[Collected data]
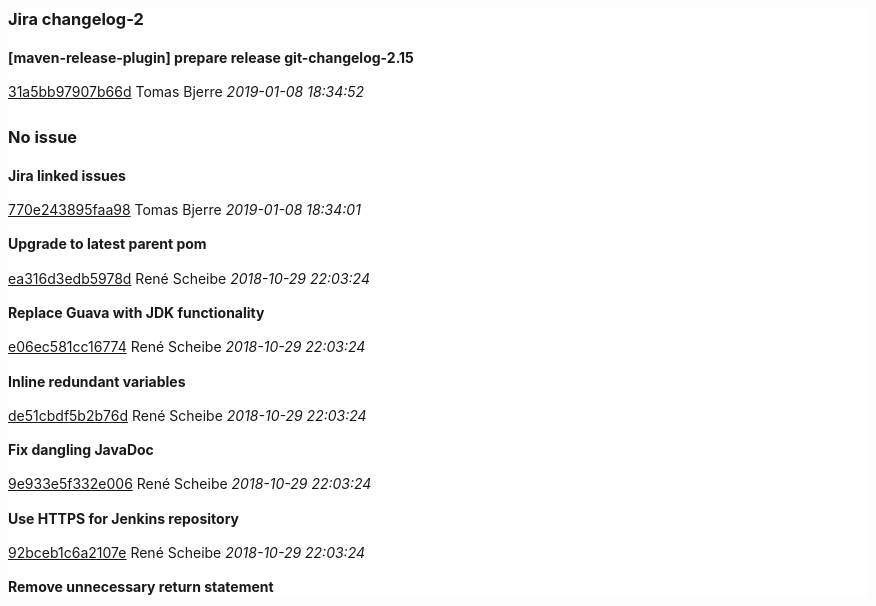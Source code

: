 ### Jira changelog-2   
   
  
  

  
**[maven-release-plugin] prepare release git-changelog-2.15**



[31a5bb97907b66d](https://github.com/jenkinsci/git-changelog-plugin/commit/31a5bb97907b66d) Tomas Bjerre *2019-01-08 18:34:52*

  

 
  
  
### No issue
  

  
**Jira linked issues**



[770e243895faa98](https://github.com/jenkinsci/git-changelog-plugin/commit/770e243895faa98) Tomas Bjerre *2019-01-08 18:34:01*

  
**Upgrade to latest parent pom**



[ea316d3edb5978d](https://github.com/jenkinsci/git-changelog-plugin/commit/ea316d3edb5978d) René Scheibe *2018-10-29 22:03:24*

  
**Replace Guava with JDK functionality**



[e06ec581cc16774](https://github.com/jenkinsci/git-changelog-plugin/commit/e06ec581cc16774) René Scheibe *2018-10-29 22:03:24*

  
**Inline redundant variables**



[de51cbdf5b2b76d](https://github.com/jenkinsci/git-changelog-plugin/commit/de51cbdf5b2b76d) René Scheibe *2018-10-29 22:03:24*

  
**Fix dangling JavaDoc**



[9e933e5f332e006](https://github.com/jenkinsci/git-changelog-plugin/commit/9e933e5f332e006) René Scheibe *2018-10-29 22:03:24*

  
**Use HTTPS for Jenkins repository**



[92bceb1c6a2107e](https://github.com/jenkinsci/git-changelog-plugin/commit/92bceb1c6a2107e) René Scheibe *2018-10-29 22:03:24*

  
**Remove unnecessary return statement**
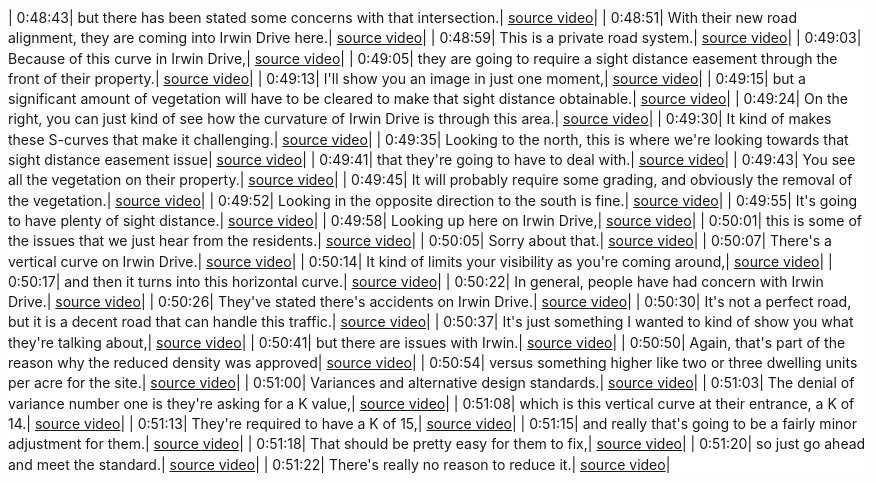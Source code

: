 | 0:48:43| but there has been stated some concerns with that intersection.| [source video](https://archive.org/details/planning-r-399-220510-agenda-review?start=2923)|
| 0:48:51| With their new road alignment, they are coming into Irwin Drive here.| [source video](https://archive.org/details/planning-r-399-220510-agenda-review?start=2931)|
| 0:48:59| This is a private road system.| [source video](https://archive.org/details/planning-r-399-220510-agenda-review?start=2939)|
| 0:49:03| Because of this curve in Irwin Drive,| [source video](https://archive.org/details/planning-r-399-220510-agenda-review?start=2943)|
| 0:49:05| they are going to require a sight distance easement through the front of their property.| [source video](https://archive.org/details/planning-r-399-220510-agenda-review?start=2945)|
| 0:49:13| I'll show you an image in just one moment,| [source video](https://archive.org/details/planning-r-399-220510-agenda-review?start=2953)|
| 0:49:15| but a significant amount of vegetation will have to be cleared to make that sight distance obtainable.| [source video](https://archive.org/details/planning-r-399-220510-agenda-review?start=2955)|
| 0:49:24| On the right, you can just kind of see how the curvature of Irwin Drive is through this area.| [source video](https://archive.org/details/planning-r-399-220510-agenda-review?start=2964)|
| 0:49:30| It kind of makes these S-curves that make it challenging.| [source video](https://archive.org/details/planning-r-399-220510-agenda-review?start=2970)|
| 0:49:35| Looking to the north, this is where we're looking towards that sight distance easement issue| [source video](https://archive.org/details/planning-r-399-220510-agenda-review?start=2975)|
| 0:49:41| that they're going to have to deal with.| [source video](https://archive.org/details/planning-r-399-220510-agenda-review?start=2981)|
| 0:49:43| You see all the vegetation on their property.| [source video](https://archive.org/details/planning-r-399-220510-agenda-review?start=2983)|
| 0:49:45| It will probably require some grading, and obviously the removal of the vegetation.| [source video](https://archive.org/details/planning-r-399-220510-agenda-review?start=2985)|
| 0:49:52| Looking in the opposite direction to the south is fine.| [source video](https://archive.org/details/planning-r-399-220510-agenda-review?start=2992)|
| 0:49:55| It's going to have plenty of sight distance.| [source video](https://archive.org/details/planning-r-399-220510-agenda-review?start=2995)|
| 0:49:58| Looking up here on Irwin Drive,| [source video](https://archive.org/details/planning-r-399-220510-agenda-review?start=2998)|
| 0:50:01| this is some of the issues that we just hear from the residents.| [source video](https://archive.org/details/planning-r-399-220510-agenda-review?start=3001)|
| 0:50:05| Sorry about that.| [source video](https://archive.org/details/planning-r-399-220510-agenda-review?start=3005)|
| 0:50:07| There's a vertical curve on Irwin Drive.| [source video](https://archive.org/details/planning-r-399-220510-agenda-review?start=3007)|
| 0:50:14| It kind of limits your visibility as you're coming around,| [source video](https://archive.org/details/planning-r-399-220510-agenda-review?start=3014)|
| 0:50:17| and then it turns into this horizontal curve.| [source video](https://archive.org/details/planning-r-399-220510-agenda-review?start=3017)|
| 0:50:22| In general, people have had concern with Irwin Drive.| [source video](https://archive.org/details/planning-r-399-220510-agenda-review?start=3022)|
| 0:50:26| They've stated there's accidents on Irwin Drive.| [source video](https://archive.org/details/planning-r-399-220510-agenda-review?start=3026)|
| 0:50:30| It's not a perfect road, but it is a decent road that can handle this traffic.| [source video](https://archive.org/details/planning-r-399-220510-agenda-review?start=3030)|
| 0:50:37| It's just something I wanted to kind of show you what they're talking about,| [source video](https://archive.org/details/planning-r-399-220510-agenda-review?start=3037)|
| 0:50:41| but there are issues with Irwin.| [source video](https://archive.org/details/planning-r-399-220510-agenda-review?start=3041)|
| 0:50:50| Again, that's part of the reason why the reduced density was approved| [source video](https://archive.org/details/planning-r-399-220510-agenda-review?start=3050)|
| 0:50:54| versus something higher like two or three dwelling units per acre for the site.| [source video](https://archive.org/details/planning-r-399-220510-agenda-review?start=3054)|
| 0:51:00| Variances and alternative design standards.| [source video](https://archive.org/details/planning-r-399-220510-agenda-review?start=3060)|
| 0:51:03| The denial of variance number one is they're asking for a K value,| [source video](https://archive.org/details/planning-r-399-220510-agenda-review?start=3063)|
| 0:51:08| which is this vertical curve at their entrance, a K of 14.| [source video](https://archive.org/details/planning-r-399-220510-agenda-review?start=3068)|
| 0:51:13| They're required to have a K of 15,| [source video](https://archive.org/details/planning-r-399-220510-agenda-review?start=3073)|
| 0:51:15| and really that's going to be a fairly minor adjustment for them.| [source video](https://archive.org/details/planning-r-399-220510-agenda-review?start=3075)|
| 0:51:18| That should be pretty easy for them to fix,| [source video](https://archive.org/details/planning-r-399-220510-agenda-review?start=3078)|
| 0:51:20| so just go ahead and meet the standard.| [source video](https://archive.org/details/planning-r-399-220510-agenda-review?start=3080)|
| 0:51:22| There's really no reason to reduce it.| [source video](https://archive.org/details/planning-r-399-220510-agenda-review?start=3082)|
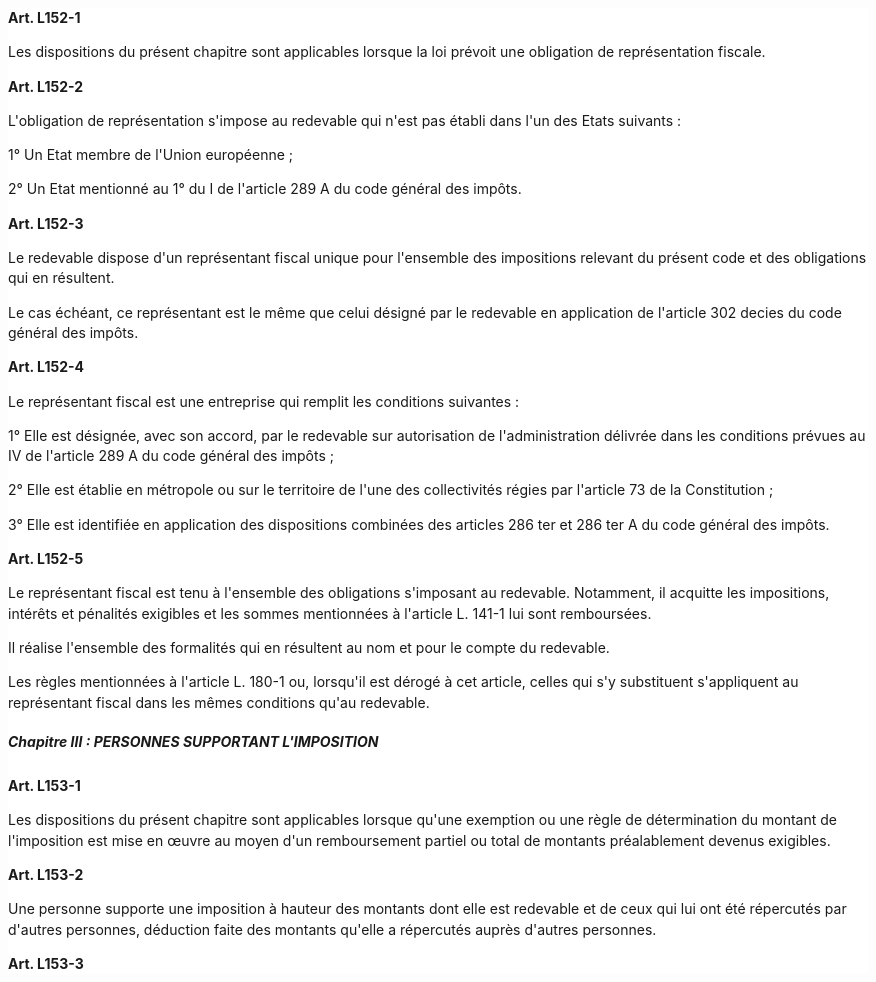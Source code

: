 **Art. L152-1**

Les dispositions du présent chapitre sont applicables lorsque la loi prévoit une obligation de représentation fiscale.

**Art. L152-2**

L'obligation de représentation s'impose au redevable qui n'est pas établi dans l'un des Etats suivants :

1° Un Etat membre de l'Union européenne ;

2° Un Etat mentionné au 1° du I de l'article 289 A du code général des impôts.

**Art. L152-3**

Le redevable dispose d'un représentant fiscal unique pour l'ensemble des impositions relevant du présent code et des obligations qui en résultent.

Le cas échéant, ce représentant est le même que celui désigné par le redevable en application de l'article 302 decies du code général des impôts.

**Art. L152-4**

Le représentant fiscal est une entreprise qui remplit les conditions suivantes :

1° Elle est désignée, avec son accord, par le redevable sur autorisation de l'administration délivrée dans les conditions prévues au IV de l'article 289 A du code général des impôts ;

2° Elle est établie en métropole ou sur le territoire de l'une des collectivités régies par l'article 73 de la Constitution ;

3° Elle est identifiée en application des dispositions combinées des articles 286 ter et 286 ter A du code général des impôts.

**Art. L152-5**

Le représentant fiscal est tenu à l'ensemble des obligations s'imposant au redevable. Notamment, il acquitte les impositions, intérêts et pénalités exigibles et les sommes mentionnées à l'article L. 141-1 lui sont remboursées.

Il réalise l'ensemble des formalités qui en résultent au nom et pour le compte du redevable.

Les règles mentionnées à l'article L. 180-1 ou, lorsqu'il est dérogé à cet article, celles qui s'y substituent s'appliquent au représentant fiscal dans les mêmes conditions qu'au redevable.

##### Chapitre III : PERSONNES SUPPORTANT L'IMPOSITION

**Art. L153-1**

Les dispositions du présent chapitre sont applicables lorsque qu'une exemption ou une règle de détermination du montant de l'imposition est mise en œuvre au moyen d'un remboursement partiel ou total de montants préalablement devenus exigibles.

**Art. L153-2**

Une personne supporte une imposition à hauteur des montants dont elle est redevable et de ceux qui lui ont été répercutés par d'autres personnes, déduction faite des montants qu'elle a répercutés auprès d'autres personnes.

**Art. L153-3**
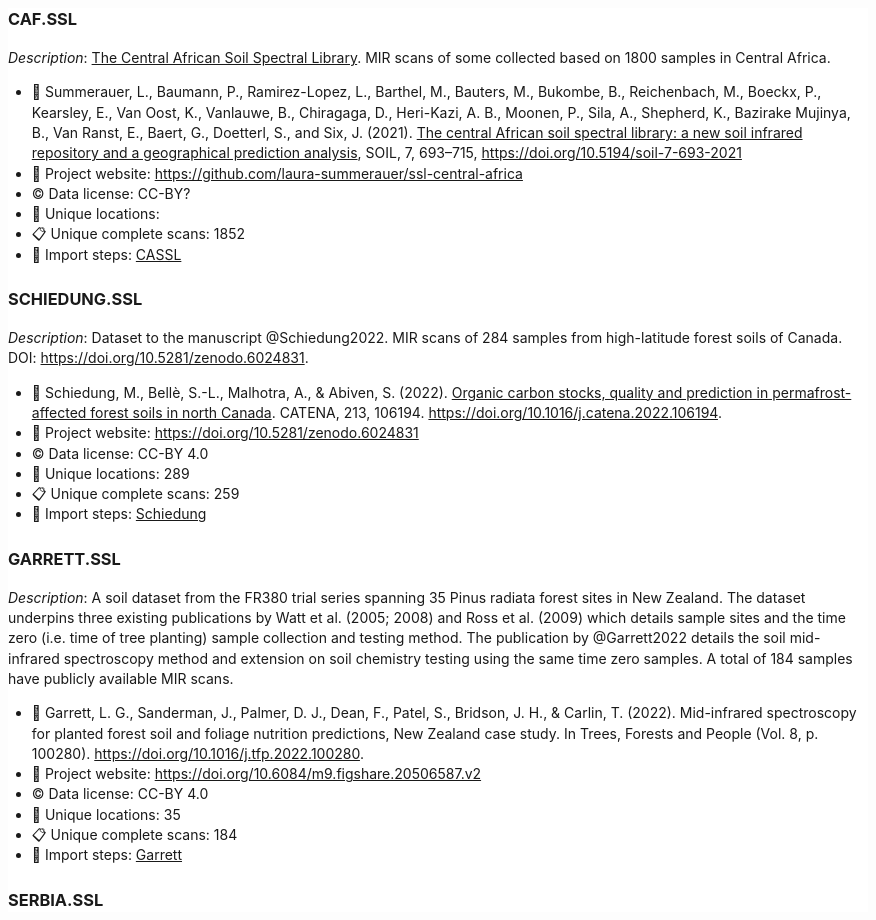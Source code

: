 ### CAF.SSL

_Description_: [The Central African Soil Spectral Library](https://doi.org/10.5194/soil-7-693-2021). MIR scans of some collected based on 1800 samples in Central Africa. 

- 📕 Summerauer, L., Baumann, P., Ramirez-Lopez, L., Barthel, M., Bauters, M., Bukombe, B., Reichenbach, M., Boeckx, P., Kearsley, E., Van Oost, K., Vanlauwe, B., Chiragaga, D., Heri-Kazi, A. B., Moonen, P., Sila, A., Shepherd, K., Bazirake Mujinya, B., Van Ranst, E., Baert, G., Doetterl, S., and Six, J. (2021). [The central African soil spectral library: a new soil infrared repository and a geographical prediction analysis](https://doi.org/10.5194/soil-7-693-2021), SOIL, 7, 693–715, <https://doi.org/10.5194/soil-7-693-2021>  
- 🔗 Project website: <https://github.com/laura-summerauer/ssl-central-africa>  
- ©️ Data license: CC-BY?  
- 📍 Unique locations:   
- 📋 Unique complete scans: 1852  
- 📝 Import steps: [CASSL](https://github.com/soilspectroscopy/ossl-imports/tree/main/dataset/CASSL)  

### SCHIEDUNG.SSL

_Description_: Dataset to the manuscript @Schiedung2022. MIR scans of 284 samples from high-latitude forest soils of Canada. DOI: <https://doi.org/10.5281/zenodo.6024831>.

- 📕 Schiedung, M., Bellè, S.-L., Malhotra, A., & Abiven, S. (2022). [Organic carbon stocks, quality and prediction in permafrost-affected forest soils in north Canada](https://doi.org/10.1016/j.catena.2022.106194). CATENA, 213, 106194. <https://doi.org/10.1016/j.catena.2022.106194>.  
- 🔗 Project website: <https://doi.org/10.5281/zenodo.6024831>  
- ©️ Data license: CC-BY 4.0  
- 📍 Unique locations: 289   
- 📋 Unique complete scans: 259  
- 📝 Import steps: [Schiedung](https://github.com/soilspectroscopy/ossl-imports/tree/main/dataset/Schiedung)  

### GARRETT.SSL

_Description_: A soil dataset from the FR380 trial series spanning 35 Pinus radiata forest sites in New Zealand. The dataset underpins three existing publications by Watt et al. (2005; 2008) and Ross et al. (2009) which details sample sites and the time zero (i.e. time of tree planting) sample collection and testing method. The publication by @Garrett2022 details the soil mid-infrared spectroscopy method and extension on soil chemistry testing using the same time zero samples. A total of 184 samples have publicly available MIR scans.  

- 📕 Garrett, L. G., Sanderman, J., Palmer, D. J., Dean, F., Patel, S., Bridson, J. H., & Carlin, T. (2022). Mid-infrared spectroscopy for planted forest soil and foliage nutrition predictions, New Zealand case study. In Trees, Forests and People (Vol. 8, p. 100280). <https://doi.org/10.1016/j.tfp.2022.100280>.   
- 🔗 Project website: <https://doi.org/10.6084/m9.figshare.20506587.v2>  
- ©️ Data license: CC-BY 4.0  
- 📍 Unique locations: 35   
- 📋 Unique complete scans: 184  
- 📝 Import steps: [Garrett](https://github.com/soilspectroscopy/ossl-imports/tree/main/dataset/Garrett)  

### SERBIA.SSL
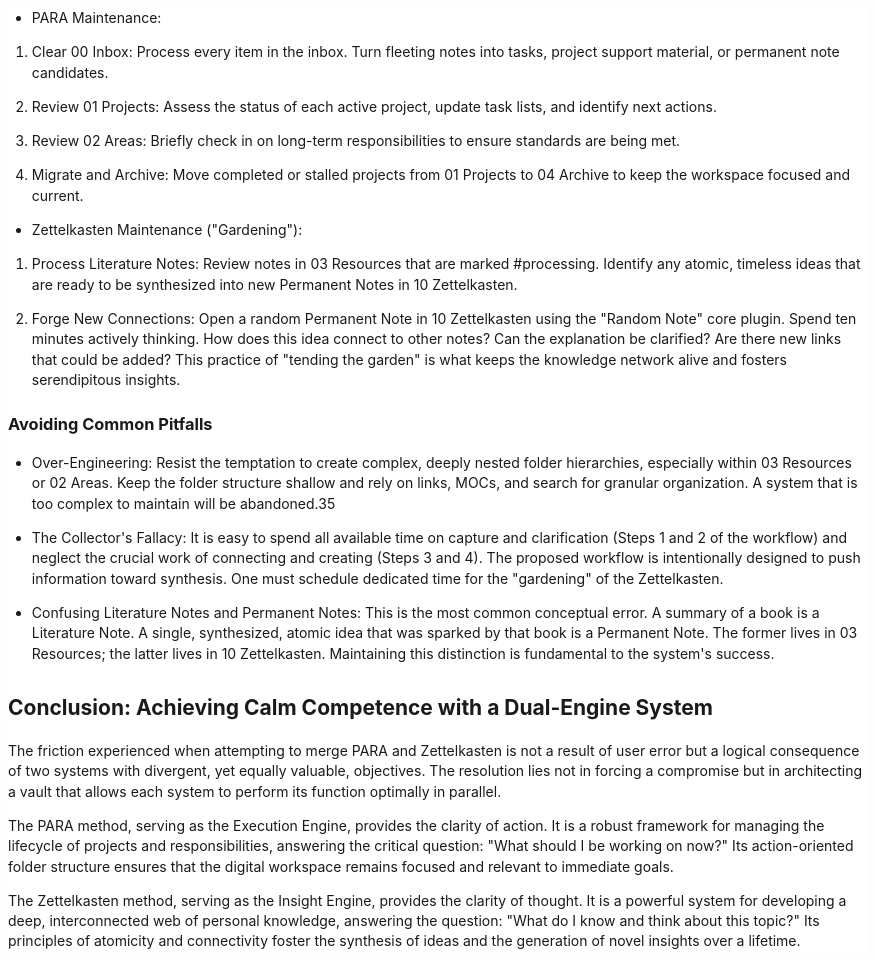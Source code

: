 - PARA Maintenance:

1. Clear 00 Inbox: Process every item in the inbox. Turn fleeting notes into tasks, project support material, or permanent note candidates.
    
2. Review 01 Projects: Assess the status of each active project, update task lists, and identify next actions.
    
3. Review 02 Areas: Briefly check in on long-term responsibilities to ensure standards are being met.
    
4. Migrate and Archive: Move completed or stalled projects from 01 Projects to 04 Archive to keep the workspace focused and current.

- Zettelkasten Maintenance ("Gardening"):

1. Process Literature Notes: Review notes in 03 Resources that are marked #processing. Identify any atomic, timeless ideas that are ready to be synthesized into new Permanent Notes in 10 Zettelkasten.
    
2. Forge New Connections: Open a random Permanent Note in 10 Zettelkasten using the "Random Note" core plugin. Spend ten minutes actively thinking. How does this idea connect to other notes? Can the explanation be clarified? Are there new links that could be added? This practice of "tending the garden" is what keeps the knowledge network alive and fosters serendipitous insights.

### Avoiding Common Pitfalls

- Over-Engineering: Resist the temptation to create complex, deeply nested folder hierarchies, especially within 03 Resources or 02 Areas. Keep the folder structure shallow and rely on links, MOCs, and search for granular organization. A system that is too complex to maintain will be abandoned.35
    
- The Collector's Fallacy: It is easy to spend all available time on capture and clarification (Steps 1 and 2 of the workflow) and neglect the crucial work of connecting and creating (Steps 3 and 4). The proposed workflow is intentionally designed to push information toward synthesis. One must schedule dedicated time for the "gardening" of the Zettelkasten.
    
- Confusing Literature Notes and Permanent Notes: This is the most common conceptual error. A summary of a book is a Literature Note. A single, synthesized, atomic idea that was sparked by that book is a Permanent Note. The former lives in 03 Resources; the latter lives in 10 Zettelkasten. Maintaining this distinction is fundamental to the system's success.

## Conclusion: Achieving Calm Competence with a Dual-Engine System

The friction experienced when attempting to merge PARA and Zettelkasten is not a result of user error but a logical consequence of two systems with divergent, yet equally valuable, objectives. The resolution lies not in forcing a compromise but in architecting a vault that allows each system to perform its function optimally in parallel.

The PARA method, serving as the Execution Engine, provides the clarity of action. It is a robust framework for managing the lifecycle of projects and responsibilities, answering the critical question: "What should I be working on now?" Its action-oriented folder structure ensures that the digital workspace remains focused and relevant to immediate goals.

The Zettelkasten method, serving as the Insight Engine, provides the clarity of thought. It is a powerful system for developing a deep, interconnected web of personal knowledge, answering the question: "What do I know and think about this topic?" Its principles of atomicity and connectivity foster the synthesis of ideas and the generation of novel insights over a lifetime.
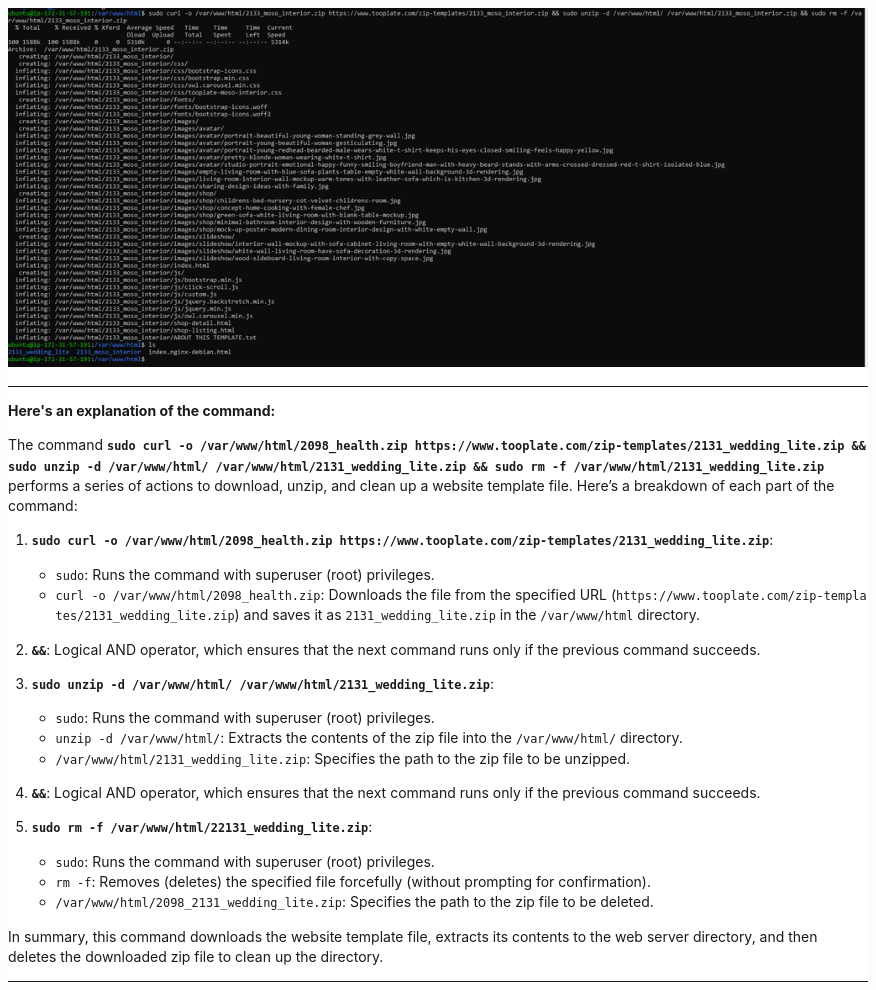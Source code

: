 ![4](img/4.png)

---

**Here's an explanation of the command:**

The command **`sudo curl -o /var/www/html/2098_health.zip https://www.tooplate.com/zip-templates/2131_wedding_lite.zip && sudo unzip -d /var/www/html/ /var/www/html/2131_wedding_lite.zip && sudo rm -f /var/www/html/2131_wedding_lite.zip`** performs a series of actions to download, unzip, and clean up a website template file. Here’s a breakdown of each part of the command:

1. **`sudo curl -o /var/www/html/2098_health.zip https://www.tooplate.com/zip-templates/2131_wedding_lite.zip`**: 
   - `sudo`: Runs the command with superuser (root) privileges.
   - `curl -o /var/www/html/2098_health.zip`: Downloads the file from the specified URL (`https://www.tooplate.com/zip-templates/2131_wedding_lite.zip`) and saves it as `2131_wedding_lite.zip` in the `/var/www/html` directory.

2. **`&&`**: Logical AND operator, which ensures that the next command runs only if the previous command succeeds.

3. **`sudo unzip -d /var/www/html/ /var/www/html/2131_wedding_lite.zip`**:
   - `sudo`: Runs the command with superuser (root) privileges.
   - `unzip -d /var/www/html/`: Extracts the contents of the zip file into the `/var/www/html/` directory.
   - `/var/www/html/2131_wedding_lite.zip`: Specifies the path to the zip file to be unzipped.

4. **`&&`**: Logical AND operator, which ensures that the next command runs only if the previous command succeeds.

5. **`sudo rm -f /var/www/html/22131_wedding_lite.zip`**:
   - `sudo`: Runs the command with superuser (root) privileges.
   - `rm -f`: Removes (deletes) the specified file forcefully (without prompting for confirmation).
   - `/var/www/html/2098_2131_wedding_lite.zip`: Specifies the path to the zip file to be deleted.

In summary, this command downloads the website template file, extracts its contents to the web server directory, and then deletes the downloaded zip file to clean up the directory.

---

Task prompt
Copy out, in full, each line above that has the word "responsibilities" in it.

Expected output
3. Review 02 Areas: Briefly check in on long-term responsibilities to ensure standards are being met.
The PARA method, serving as the Execution Engine, provides the clarity of action. It is a robust framework for managing the lifecycle of projects and responsibilities, answering the critical question: "What should I be working on now?" Its action-oriented folder structure ensures that the digital workspace remains focused and relevant to immediate goals.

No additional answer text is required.